What is needed:
Please report every line in the material below where the word "hard" is found.
________________________
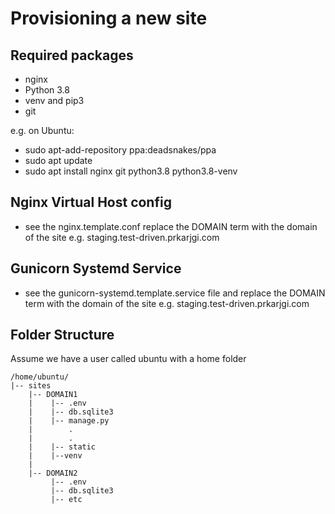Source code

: Provisioning a new site
===

## Required packages
- nginx
- Python 3.8
- venv and pip3
- git

e.g. on Ubuntu:
- sudo apt-add-repository ppa:deadsnakes/ppa
- sudo apt update
- sudo apt install nginx git python3.8 python3.8-venv

## Nginx Virtual Host config
- see the nginx.template.conf replace the DOMAIN term with the domain of the site e.g. staging.test-driven.prkarjgi.com

## Gunicorn Systemd Service
- see the gunicorn-systemd.template.service file and replace the DOMAIN term with the domain of the site e.g. staging.test-driven.prkarjgi.com

## Folder Structure

Assume we have a user called ubuntu with a home folder
```
/home/ubuntu/
|-- sites
    |-- DOMAIN1
    |    |-- .env
    |    |-- db.sqlite3
    |    |-- manage.py
    |        .
    |        .
    |    |-- static
    |    |--venv
    |
    |-- DOMAIN2
         |-- .env
         |-- db.sqlite3
         |-- etc

```

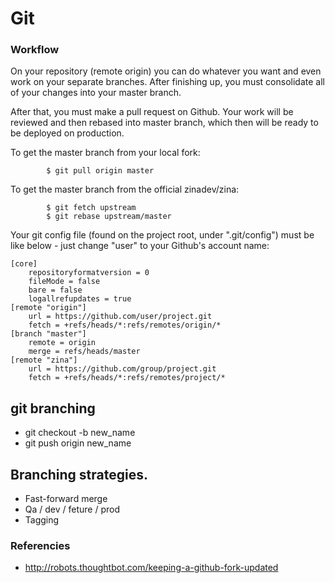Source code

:# Git



### Workflow ###

On your repository (remote origin) you can do whatever you want and even work on your separate branches. After finishing up, 
you must consolidate all of your changes into your master branch.

After that, you must make a pull request on Github. Your work will be reviewed and then rebased into master branch, 
which then will be ready to be deployed on production.

To get the master branch from your local fork:

```
        $ git pull origin master
```

To get the master branch from the official zinadev/zina:

```
        $ git fetch upstream
        $ git rebase upstream/master
```

Your git config file (found on the project root, under ".git/config") must be like below - just change "user" to your Github's account name:

```
[core]
    repositoryformatversion = 0
    fileMode = false
    bare = false
    logallrefupdates = true
[remote "origin"]
    url = https://github.com/user/project.git
    fetch = +refs/heads/*:refs/remotes/origin/*
[branch "master"]
    remote = origin
    merge = refs/heads/master
[remote "zina"]
    url = https://github.com/group/project.git
    fetch = +refs/heads/*:refs/remotes/project/*
```

## git branching

* git checkout -b new_name
* git push origin new_name

## Branching strategies. 

* Fast-forward merge
* Qa / dev / feture / prod
* Tagging 

### Referencies ###
* http://robots.thoughtbot.com/keeping-a-github-fork-updated

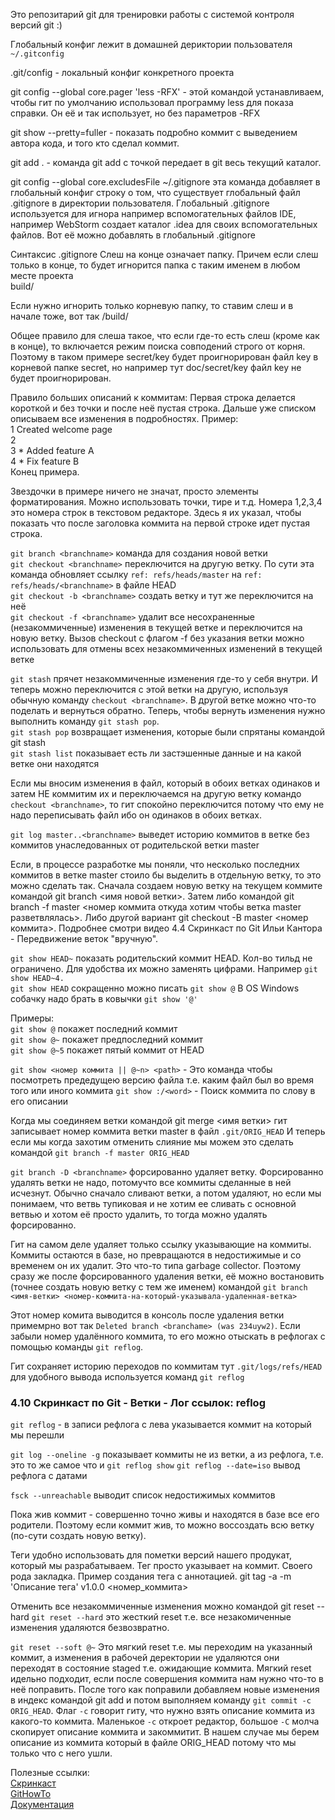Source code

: Это репозитарий git для тренировки работы с системой контроля версий git :)

Глобальный конфиг лежит в домашней дериктории пользователя ```~/.gitconfig```

.git/config - локальный конфиг конкретного проекта

git config --global core.pager 'less -RFX' - этой командой устанавливаем, чтобы гит по умолчанию использовал программу less для показа справки. Он её и так использует, но без параметров -RFX

git show --pretty=fuller - показать подробно коммит с выведением автора кода, и того кто сделал коммит.

git add . - команда git add c точкой передает в git весь текущий каталог. 

git config --global core.excludesFile ~/.gitignore
эта команда добавляет в глобальный конфиг строку о том, что существует глобальный 
файл .gitignore в директории пользователя. Глобальный .gitignore используется для игнора например вспомогательных файлов IDE, например WebStorm создает каталог .idea для своих вспомогательных файлов. Вот её можно добавлять в глобальный .gitignore

Синтаксис .gitignore
Слеш на конце означает папку. Причем если слеш только в конце, то будет игнорится папка с таким именем в любом месте проекта  
build/

Если нужно игнорить только корневую папку, то ставим слеш и в начале тоже, вот так
/build/

Общее правило для слеша такое, что если где-то есть слеш (кроме как в конце), то включается режим поиска совподений строго от корня. Поэтому в таком примере secret/key будет проигнорирован файл key в корневой папке secret, но например тут doc/secret/key файл key не будет проигнорирован.


Правило больших описаний к коммитам: Первая строка делается короткой и без точки и после неё пустая строка. Дальше уже списком описываем все изменения в подробностях.
Пример:  
1 Created welcome page  
2  
3 * Added feature A  
4 * Fix feature B  
Конец примера.  

Звездочки в примере ничего не значат, просто элементы форматирования. Можно использовать точки, тире и т.д. Номера 1,2,3,4 это номера строк в текстовом редакторе. Здесь я их указал, чтобы показать что после заголовка коммита на первой строке идет пустая строка.


`git branch <branchname>`  команда для создания новой ветки  
`git checkout <branchname>` переключится на другую ветку. По сути эта команда обновляет ссылку `ref: refs/heads/master` на `ref: refs/heads/<branchname>` в файле HEAD  
`git checkout -b <branchname>` создать ветку и тут же переключится на неё  
`git checkout -f <branchname>` удалит все несохраненные (незакоммиченные) изменения в текущей ветке и переключится на новую ветку. Вызов checkout c флагом -f без указания ветки можно использовать для отмены всех незакоммиченных изменений в текущей ветке  

`git stash`	прячет незакоммиченные изменения где-то у себя внутри. И теперь можно переключится с этой ветки на другую, используя обычную команду `checkout <branchname>`. В другой ветке можно что-то поделать и вернуться обратно. Теперь, чтобы вернуть изменения нужно выполнить команду `git stash pop`.  
`git stash pop`	возвращает изменения, которые были спрятаны командой git stash  
`git stash list`	показывает есть ли застэшенные данные и на какой ветке они находятся  

Если мы вносим изменения в файл, который в обоих ветках одинаков и затем НЕ коммитим их и переключаемся на другую ветку командо `checkout <branchname>`, то гит спокойно переключится потому что ему не надо переписывать файл ибо он одинаков в обоих ветках.  

`git log master..<branchname>` выведет историю коммитов в ветке без коммитов унаследованных от родительской ветки master

Если, в процессе разработке мы поняли, что несколько последних коммитов в ветке master стоило бы выделить в отдельную ветку, то это можно сделать так. Сначала создаем новую ветку на текущем коммите командой git branch <имя новой ветки>. Затем либо командой git branch -f master <номер коммита откуда хотим чтобы ветка master разветвлялась>. Либо другой вариант git checkout -B master <номер коммита>.  Подробнее смотри видео 4.4 Скринкаст по Git Ильи Кантора - Передвижение веток "вручную".

`git show HEAD~` показать родительский коммит HEAD. Кол-во тильд не ограничено. Для удобства их можно заменять цифрами. Например `git show HEAD~4.`  
`git show HEAD`	сокращенно можно писать `git show @` В OS Windows собачку надо брать в ковычки `git show '@'`

Примеры:  
`git show @` покажет последний коммит  
`git show @~` покажет предпоследний коммит  
`git show @~5` покажет пятый коммит от HEAD  
 
`git show <номер коммита || @~n> <path>` - Это команда чтобы посмотреть предедущею версию файла т.е. каким файл был во время того или иного коммита 
`git show :/<word>` - Поиск коммита по слову в его описании  

Когда мы соединяем ветки командой git merge <имя ветки> гит записывает номер коммита ветки master в файл `.git/ORIG_HEAD` И теперь если мы когда захотим отменить слияние мы можем это сделать командой `git branch -f master ORIG_HEAD`

`git branch -D <branchname>` форсированно удаляет ветку. Форсированно удалять ветки не надо, потомучто все коммиты сделанные в ней исчезнут. Обычно сначало сливают ветки, а потом удаляют, но если мы понимаем, что ветвь тупиковая и не хотим ее сливать с основной ветвью и хотом её просто удалить, то тогда можно удалять форсированно.

Гит на самом деле удаляет только ссылку указывающие на коммиты. Коммиты остаются в базе, но превращаются в недостижимые и со временем он их удалит. Это что-то типа garbage collector. Поэтому сразу же после форсированного удаления ветки, её можно востановить (точнее создать новую ветку с тем же именем) командой `git branch <имя-ветки> <номер-коммита-на-который-указывала-удаленная-ветка> `

Этот номер комита выводится в консоль после удаления ветки примемрно вот так `Deleted branch <branchame> (was 234uyw2)`. Если забыли номер удалённого коммита, то его можно отыскать в рефлогах с помощью команды `git reflog`.

Гит сохраняет историю переходов по коммитам тут `.git/logs/refs/HEAD` для удобного вывода используется команд `git reflog`

### 4.10 Скринкаст по Git - Ветки - Лог ссылок: reflog
`git reflog` - в записи рефлога с лева указывается коммит на который мы перешли

`git log --oneline -g` показывает коммиты не из ветки, а из рефлога, т.е. это то же самое что и `git reflog show`
`git reflog --date=iso` вывод рефлога с датами

`fsck --unreachable`   выводит список недостижимых коммитов

Пока жив коммит - совершенно точно живы и находятся в базе все его родители. Поэтому если коммит жив, то можно воссоздать всю ветку (по-сути создать новую ветку). 

Теги удобно использовать для пометки версий нашего продукат, который мы разрабатываем. Тег просто указывает на коммит. Своего рода закладка. 
Пример создания тега с аннотацией. 
git tag -a -m 'Описание тега' v1.0.0 <номер_коммита>

Отменить все незакоммиченные изменения можно командой git reset --hard
`git reset --hard` это жесткий reset т.е. все незакомиченные изменения удаляются безвозвратно.

`git reset --soft @~` Это мягкий reset т.е. мы переходим на указанный коммит, а изменения в рабочей деректории не удаляются они переходят в состояние staged т.е. ожидающие коммита.
Мягкий reset идельно подходит, если после совершения коммита нам нужно что-то в неё поправить. После того как поправили добавляем новые изменения в индекс командой git add и потом выполняем команду `git commit -c ORIG_HEAD`. Флаг `-с` говорит гиту, что нужно взять описание коммита из какого-то коммита. Маленькое `-с` откроет редактор, большое `-С` молча скопирует описание коммита и закоммитит. В нашем случае мы берем описание из коммита который в файле ORIG_HEAD потому что мы только что с него ушли. 

Полезные ссылки:  
[Скринкаст](https://learn.javascript.ru/screencast/git)  
[GitHowTo](https://githowto.com/ru)  
[Документация](https://git-scm.com/book/en/v2/Getting-Started-First-Time-Git-Setup)  

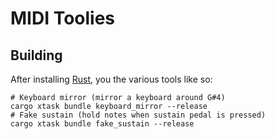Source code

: # MIDI Toolies

## Building

After installing [Rust](https://rustup.rs/), you the various tools like so:

```shell
# Keyboard mirror (mirror a keyboard around G#4)
cargo xtask bundle keyboard_mirror --release
# Fake sustain (hold notes when sustain pedal is pressed)
cargo xtask bundle fake_sustain --release
```
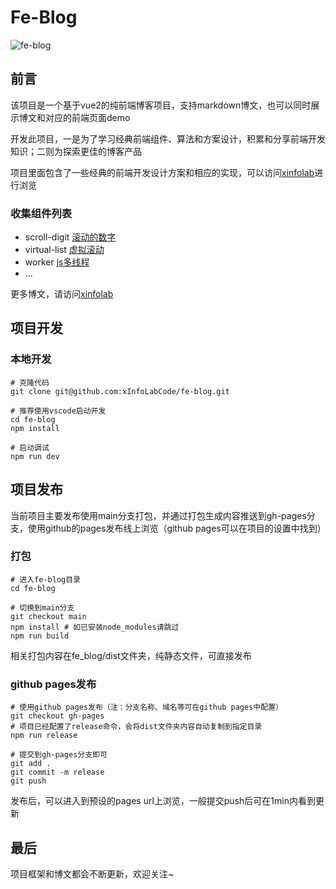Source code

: # Fe-Blog

![fe-blog](https://blog.xinfolab.com/readme/fe-blog.png)

## 前言

该项目是一个基于vue2的纯前端博客项目，支持markdown博文，也可以同时展示博文和对应的前端页面demo

开发此项目，一是为了学习经典前端组件、算法和方案设计，积累和分享前端开发知识；二则为探索更佳的博客产品

项目里面包含了一些经典的前端开发设计方案和相应的实现，可以访问[xinfolab](https://blog.xinfolab.com)进行浏览


### 收集组件列表
+ scroll-digit [滚动的数字](https://blog.xinfolab.com/#/code/scroll-digit) 
+ virtual-list [虚拟滚动](https://blog.xinfolab.com/#/code/virtual-list)
+ worker [js多线程](https://blog.xinfolab.com/#/code/worker)
+ ...

更多博文，请访问[xinfolab](https://blog.xinfolab.com)


## 项目开发

### 本地开发

``` shell
# 克隆代码
git clone git@github.com:xInfoLabCode/fe-blog.git

# 推荐使用vscode启动开发
cd fe-blog
npm install

# 启动调试
npm run dev
```

## 项目发布

当前项目主要发布使用main分支打包，并通过打包生成内容推送到gh-pages分支，使用github的pages发布线上浏览（github pages可以在项目的设置中找到）

### 打包

``` shell
# 进入fe-blog目录
cd fe-blog

# 切换到main分支
git checkout main
npm install # 如已安装node_modules请跳过
npm run build
```

相关打包内容在fe_blog/dist文件夹，纯静态文件，可直接发布

### github pages发布

``` shell
# 使用github pages发布（注：分支名称、域名等可在github pages中配置）
git checkout gh-pages 
# 项目已经配置了release命令，会将dist文件夹内容自动复制到指定目录
npm run release

# 提交到gh-pages分支即可
git add .
git commit -m release
git push
```

发布后，可以进入到预设的pages url上浏览，一般提交push后可在1min内看到更新

## 最后

项目框架和博文都会不断更新，欢迎关注~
________________________
Solution to this problem:
Отменить все незакоммиченные изменения можно командой git reset --hard
`git reset --hard` это жесткий reset т.е. все незакомиченные изменения удаляются безвозвратно.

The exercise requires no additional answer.